I. Introduction
A quick survey of the Internet reveals that microprogramming is taught in many universities, including our own (Université Laval). In fact, microprogramming is generally included in digital circuit, computer architecture or microprogramming courses in electrical and computer engineering programs and also in computer science programs [1] - [3] . Sometimes (as at Université Laval), it is combined with a study of microcontrollers to form a complete one-term course.

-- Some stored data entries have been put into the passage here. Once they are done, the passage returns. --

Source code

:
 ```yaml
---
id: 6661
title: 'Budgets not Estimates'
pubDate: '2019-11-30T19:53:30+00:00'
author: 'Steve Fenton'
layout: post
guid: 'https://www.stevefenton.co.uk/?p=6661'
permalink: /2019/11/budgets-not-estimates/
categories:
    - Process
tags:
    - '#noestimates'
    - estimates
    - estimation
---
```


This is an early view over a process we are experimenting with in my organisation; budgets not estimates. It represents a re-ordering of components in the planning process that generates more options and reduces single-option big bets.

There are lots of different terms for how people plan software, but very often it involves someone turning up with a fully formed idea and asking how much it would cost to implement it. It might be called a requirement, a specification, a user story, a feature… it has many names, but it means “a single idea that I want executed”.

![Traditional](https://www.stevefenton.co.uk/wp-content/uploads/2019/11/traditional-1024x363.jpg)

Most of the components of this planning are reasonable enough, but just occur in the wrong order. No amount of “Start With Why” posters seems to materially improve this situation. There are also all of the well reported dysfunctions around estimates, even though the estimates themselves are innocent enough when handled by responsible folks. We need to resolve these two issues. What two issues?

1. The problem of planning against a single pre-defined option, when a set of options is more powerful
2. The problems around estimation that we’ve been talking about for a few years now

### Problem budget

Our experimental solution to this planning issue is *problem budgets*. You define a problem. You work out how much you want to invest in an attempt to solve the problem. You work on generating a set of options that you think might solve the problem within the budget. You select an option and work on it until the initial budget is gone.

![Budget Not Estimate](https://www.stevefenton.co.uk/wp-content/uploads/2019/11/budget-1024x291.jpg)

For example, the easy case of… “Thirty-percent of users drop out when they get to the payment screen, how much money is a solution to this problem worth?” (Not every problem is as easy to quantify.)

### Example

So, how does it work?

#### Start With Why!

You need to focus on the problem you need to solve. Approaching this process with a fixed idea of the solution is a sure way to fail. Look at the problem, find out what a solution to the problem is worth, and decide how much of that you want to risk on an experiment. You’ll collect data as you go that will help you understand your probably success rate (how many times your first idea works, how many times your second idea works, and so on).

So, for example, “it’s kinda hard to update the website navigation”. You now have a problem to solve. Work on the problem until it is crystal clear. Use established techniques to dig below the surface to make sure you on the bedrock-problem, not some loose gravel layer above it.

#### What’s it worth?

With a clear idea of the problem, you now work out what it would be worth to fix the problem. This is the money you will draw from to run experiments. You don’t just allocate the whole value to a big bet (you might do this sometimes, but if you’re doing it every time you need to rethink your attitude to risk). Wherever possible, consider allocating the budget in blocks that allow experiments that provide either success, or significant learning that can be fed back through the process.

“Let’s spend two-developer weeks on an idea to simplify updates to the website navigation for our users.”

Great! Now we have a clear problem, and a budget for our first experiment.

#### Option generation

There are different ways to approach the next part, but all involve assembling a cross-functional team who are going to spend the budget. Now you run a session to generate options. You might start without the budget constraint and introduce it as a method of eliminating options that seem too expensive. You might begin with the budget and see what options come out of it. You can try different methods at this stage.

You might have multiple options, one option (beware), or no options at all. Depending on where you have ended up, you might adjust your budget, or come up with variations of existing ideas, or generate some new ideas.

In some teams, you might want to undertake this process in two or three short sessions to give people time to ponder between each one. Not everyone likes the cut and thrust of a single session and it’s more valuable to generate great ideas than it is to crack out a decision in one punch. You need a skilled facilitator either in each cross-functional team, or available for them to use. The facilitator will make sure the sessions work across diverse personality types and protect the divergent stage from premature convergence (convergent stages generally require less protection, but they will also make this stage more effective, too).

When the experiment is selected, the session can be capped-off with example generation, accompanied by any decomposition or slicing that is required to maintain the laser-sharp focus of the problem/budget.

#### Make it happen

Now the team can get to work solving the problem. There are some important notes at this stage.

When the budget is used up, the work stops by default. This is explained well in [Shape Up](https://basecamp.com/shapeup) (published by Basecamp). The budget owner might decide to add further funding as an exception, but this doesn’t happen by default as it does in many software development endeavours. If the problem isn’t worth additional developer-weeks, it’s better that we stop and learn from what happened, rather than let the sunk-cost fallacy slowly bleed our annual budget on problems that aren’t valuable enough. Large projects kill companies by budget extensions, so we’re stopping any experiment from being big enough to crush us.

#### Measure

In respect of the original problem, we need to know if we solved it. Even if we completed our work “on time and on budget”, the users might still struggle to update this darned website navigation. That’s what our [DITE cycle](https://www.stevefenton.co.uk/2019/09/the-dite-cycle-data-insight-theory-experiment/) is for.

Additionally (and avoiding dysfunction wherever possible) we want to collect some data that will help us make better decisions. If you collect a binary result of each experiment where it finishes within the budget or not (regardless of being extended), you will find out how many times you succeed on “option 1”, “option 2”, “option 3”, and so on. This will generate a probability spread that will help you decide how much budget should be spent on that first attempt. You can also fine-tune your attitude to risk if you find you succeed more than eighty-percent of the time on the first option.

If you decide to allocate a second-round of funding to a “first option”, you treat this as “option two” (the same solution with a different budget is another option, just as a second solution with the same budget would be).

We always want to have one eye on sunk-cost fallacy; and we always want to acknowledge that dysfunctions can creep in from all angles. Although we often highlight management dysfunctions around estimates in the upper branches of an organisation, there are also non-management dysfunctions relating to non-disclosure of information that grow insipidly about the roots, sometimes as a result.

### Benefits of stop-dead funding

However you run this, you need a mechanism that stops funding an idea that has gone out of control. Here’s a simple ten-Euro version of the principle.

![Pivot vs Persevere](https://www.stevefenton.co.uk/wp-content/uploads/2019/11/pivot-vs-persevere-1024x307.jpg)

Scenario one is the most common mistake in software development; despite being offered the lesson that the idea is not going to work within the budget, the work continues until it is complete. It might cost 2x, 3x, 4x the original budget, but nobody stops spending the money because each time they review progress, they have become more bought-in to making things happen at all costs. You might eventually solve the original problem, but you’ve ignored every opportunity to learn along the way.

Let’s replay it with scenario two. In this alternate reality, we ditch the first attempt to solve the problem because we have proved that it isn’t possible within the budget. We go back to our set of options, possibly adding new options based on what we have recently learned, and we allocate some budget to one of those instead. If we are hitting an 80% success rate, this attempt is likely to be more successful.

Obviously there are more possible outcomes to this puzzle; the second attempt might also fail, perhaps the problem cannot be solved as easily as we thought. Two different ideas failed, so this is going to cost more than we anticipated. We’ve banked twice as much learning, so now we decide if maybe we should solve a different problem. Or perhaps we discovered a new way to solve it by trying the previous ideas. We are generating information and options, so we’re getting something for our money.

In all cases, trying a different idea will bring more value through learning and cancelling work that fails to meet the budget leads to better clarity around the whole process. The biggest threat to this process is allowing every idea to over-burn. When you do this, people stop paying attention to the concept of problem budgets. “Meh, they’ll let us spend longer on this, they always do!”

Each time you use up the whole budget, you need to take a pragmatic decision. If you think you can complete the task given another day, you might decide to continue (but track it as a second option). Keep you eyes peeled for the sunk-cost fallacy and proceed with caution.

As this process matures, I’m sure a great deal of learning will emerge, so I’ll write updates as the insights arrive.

Currently, there are two broad classes of processor architectures: hardwired and microprogrammed. Both have advantages and drawbacks. Microprogramming is the programming, at the lowest level, of the hardware architecture defining a given processor (microprogramming is also known as firmware). Once the architecture is defined, microprogramming enables flexibility and reverse compatibility, since it is "just a matter" of reprogramming the given architecture to update the chip (by changing the firmware). On the other hand, decoding associated with microprogramming degrades the overall processor performance. The well known Intel 8051 (and later 80251) microcontroller is an example of a microprogrammed processor designed to be compatible with the former Intel 8048 microcontroller.
In hardwired architectures, subsystems are based on decoding logic and complex sequential and combinational networks. Advantages of this approach include custom design, smaller (minimal) size, and higher speed. It is generally considered that hardwired architectures are good for fixed (stable) designs and high production volumes. Reduced instruction set computers (RISCs) have hardwired architectures and are less flexible but faster than microprogrammed computers.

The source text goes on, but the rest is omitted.